A delicious and colorful bento featuring crispy chicken katsu, fluffy rice, and vibrant vegetables.
Prep Time 15 minutes
Cook Time 15 minutes
Total Time 30 minutes
Servings: 2 servings
Course: Dinner, Lunch
Cuisine: Japanese
Calories: 800

Ingredients
  

For the Chicken Katsu
  • 1 lb chicken breasts Flattened for even cooking
  • 1 cup panko breadcrumbs For a crispy coating
  • 1/2 cup all-purpose flour
  • 2 pieces eggs Beaten for breading
  • Salt and pepper To taste
  • Oil For frying
For the Bento Base
  • 2 cups cooked fluffy rice Balance the richness of fried cutlet
  • Assorted colorful veggies E.g., bell peppers, carrots, broccoli
  • Soy sauce For serving

Method
 

Preparation
  1. Flatten and season the chicken by placing the chicken breasts on a cutting board and flattening them to an even thickness.
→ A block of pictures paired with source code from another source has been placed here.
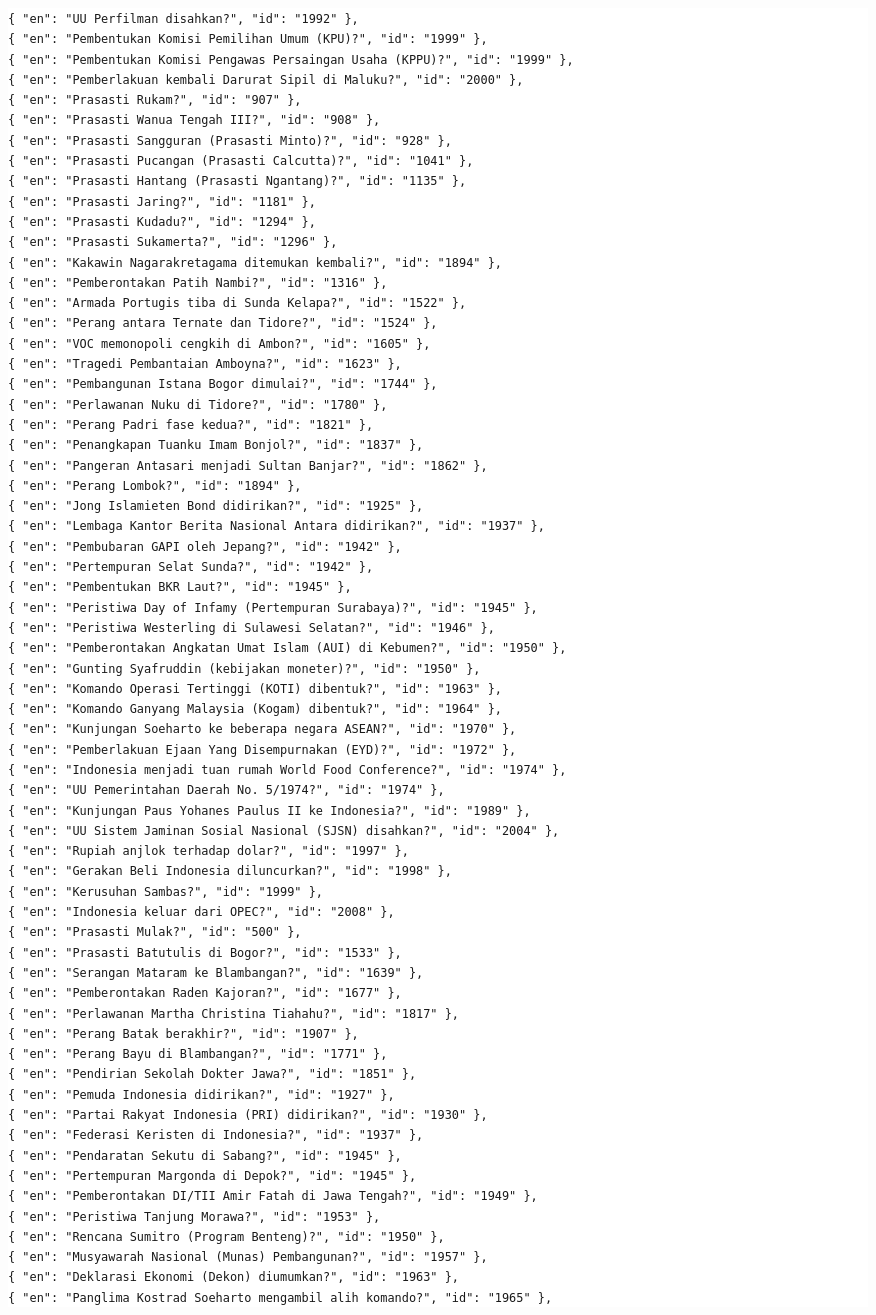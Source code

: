     { "en": "UU Perfilman disahkan?", "id": "1992" },
    { "en": "Pembentukan Komisi Pemilihan Umum (KPU)?", "id": "1999" },
    { "en": "Pembentukan Komisi Pengawas Persaingan Usaha (KPPU)?", "id": "1999" },
    { "en": "Pemberlakuan kembali Darurat Sipil di Maluku?", "id": "2000" },
    { "en": "Prasasti Rukam?", "id": "907" },
    { "en": "Prasasti Wanua Tengah III?", "id": "908" },
    { "en": "Prasasti Sangguran (Prasasti Minto)?", "id": "928" },
    { "en": "Prasasti Pucangan (Prasasti Calcutta)?", "id": "1041" },
    { "en": "Prasasti Hantang (Prasasti Ngantang)?", "id": "1135" },
    { "en": "Prasasti Jaring?", "id": "1181" },
    { "en": "Prasasti Kudadu?", "id": "1294" },
    { "en": "Prasasti Sukamerta?", "id": "1296" },
    { "en": "Kakawin Nagarakretagama ditemukan kembali?", "id": "1894" },
    { "en": "Pemberontakan Patih Nambi?", "id": "1316" },
    { "en": "Armada Portugis tiba di Sunda Kelapa?", "id": "1522" },
    { "en": "Perang antara Ternate dan Tidore?", "id": "1524" },
    { "en": "VOC memonopoli cengkih di Ambon?", "id": "1605" },
    { "en": "Tragedi Pembantaian Amboyna?", "id": "1623" },
    { "en": "Pembangunan Istana Bogor dimulai?", "id": "1744" },
    { "en": "Perlawanan Nuku di Tidore?", "id": "1780" },
    { "en": "Perang Padri fase kedua?", "id": "1821" },
    { "en": "Penangkapan Tuanku Imam Bonjol?", "id": "1837" },
    { "en": "Pangeran Antasari menjadi Sultan Banjar?", "id": "1862" },
    { "en": "Perang Lombok?", "id": "1894" },
    { "en": "Jong Islamieten Bond didirikan?", "id": "1925" },
    { "en": "Lembaga Kantor Berita Nasional Antara didirikan?", "id": "1937" },
    { "en": "Pembubaran GAPI oleh Jepang?", "id": "1942" },
    { "en": "Pertempuran Selat Sunda?", "id": "1942" },
    { "en": "Pembentukan BKR Laut?", "id": "1945" },
    { "en": "Peristiwa Day of Infamy (Pertempuran Surabaya)?", "id": "1945" },
    { "en": "Peristiwa Westerling di Sulawesi Selatan?", "id": "1946" },
    { "en": "Pemberontakan Angkatan Umat Islam (AUI) di Kebumen?", "id": "1950" },
    { "en": "Gunting Syafruddin (kebijakan moneter)?", "id": "1950" },
    { "en": "Komando Operasi Tertinggi (KOTI) dibentuk?", "id": "1963" },
    { "en": "Komando Ganyang Malaysia (Kogam) dibentuk?", "id": "1964" },
    { "en": "Kunjungan Soeharto ke beberapa negara ASEAN?", "id": "1970" },
    { "en": "Pemberlakuan Ejaan Yang Disempurnakan (EYD)?", "id": "1972" },
    { "en": "Indonesia menjadi tuan rumah World Food Conference?", "id": "1974" },
    { "en": "UU Pemerintahan Daerah No. 5/1974?", "id": "1974" },
    { "en": "Kunjungan Paus Yohanes Paulus II ke Indonesia?", "id": "1989" },
    { "en": "UU Sistem Jaminan Sosial Nasional (SJSN) disahkan?", "id": "2004" },
    { "en": "Rupiah anjlok terhadap dolar?", "id": "1997" },
    { "en": "Gerakan Beli Indonesia diluncurkan?", "id": "1998" },
    { "en": "Kerusuhan Sambas?", "id": "1999" },
    { "en": "Indonesia keluar dari OPEC?", "id": "2008" },
    { "en": "Prasasti Mulak?", "id": "500" },
    { "en": "Prasasti Batutulis di Bogor?", "id": "1533" },
    { "en": "Serangan Mataram ke Blambangan?", "id": "1639" },
    { "en": "Pemberontakan Raden Kajoran?", "id": "1677" },
    { "en": "Perlawanan Martha Christina Tiahahu?", "id": "1817" },
    { "en": "Perang Batak berakhir?", "id": "1907" },
    { "en": "Perang Bayu di Blambangan?", "id": "1771" },
    { "en": "Pendirian Sekolah Dokter Jawa?", "id": "1851" },
    { "en": "Pemuda Indonesia didirikan?", "id": "1927" },
    { "en": "Partai Rakyat Indonesia (PRI) didirikan?", "id": "1930" },
    { "en": "Federasi Keristen di Indonesia?", "id": "1937" },
    { "en": "Pendaratan Sekutu di Sabang?", "id": "1945" },
    { "en": "Pertempuran Margonda di Depok?", "id": "1945" },
    { "en": "Pemberontakan DI/TII Amir Fatah di Jawa Tengah?", "id": "1949" },
    { "en": "Peristiwa Tanjung Morawa?", "id": "1953" },
    { "en": "Rencana Sumitro (Program Benteng)?", "id": "1950" },
    { "en": "Musyawarah Nasional (Munas) Pembangunan?", "id": "1957" },
    { "en": "Deklarasi Ekonomi (Dekon) diumumkan?", "id": "1963" },
    { "en": "Panglima Kostrad Soeharto mengambil alih komando?", "id": "1965" },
Season both sides with salt and pepper.
  2. Set up your breading station with three shallow dishes: flour in the first, beaten eggs in the second, and panko breadcrumbs in the third.
Breading and Cooking
  1. Bread the chicken by dredging each breast in flour, dipping into the beaten egg, then pressing into the panko breadcrumbs.
  2. Heat oil in a frying pan over medium heat. Fry the chicken cutlets for 4–5 minutes per side until the coating is deeply golden brown.
  3. Transfer the fried cutlets to paper towels to drain briefly for maximum crunch.
Assembly
  1. Slice the chicken katsu into strips and build the bento box by adding a bed of fluffy rice, arranging the sliced katsu, and tucking in assorted vegetables.
  2. Serve the bento with soy sauce for dipping.

Notes

Ensure to keep the veggies in a separate section to maintain their crispness next to the warm katsu. Store leftovers in the fridge and keep chicken separate from rice and veggies when possible.